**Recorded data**
"""

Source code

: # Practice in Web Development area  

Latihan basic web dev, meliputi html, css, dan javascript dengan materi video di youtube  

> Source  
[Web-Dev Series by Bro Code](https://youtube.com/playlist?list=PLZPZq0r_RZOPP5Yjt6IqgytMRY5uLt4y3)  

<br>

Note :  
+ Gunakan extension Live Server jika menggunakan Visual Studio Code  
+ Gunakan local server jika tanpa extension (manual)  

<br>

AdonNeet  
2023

"""

**WHAT THE EXERCISE ASKS**
Going through the entries above, report how many lines contain the word "extension", with no other text.

**EXERCISE ANSWER**
2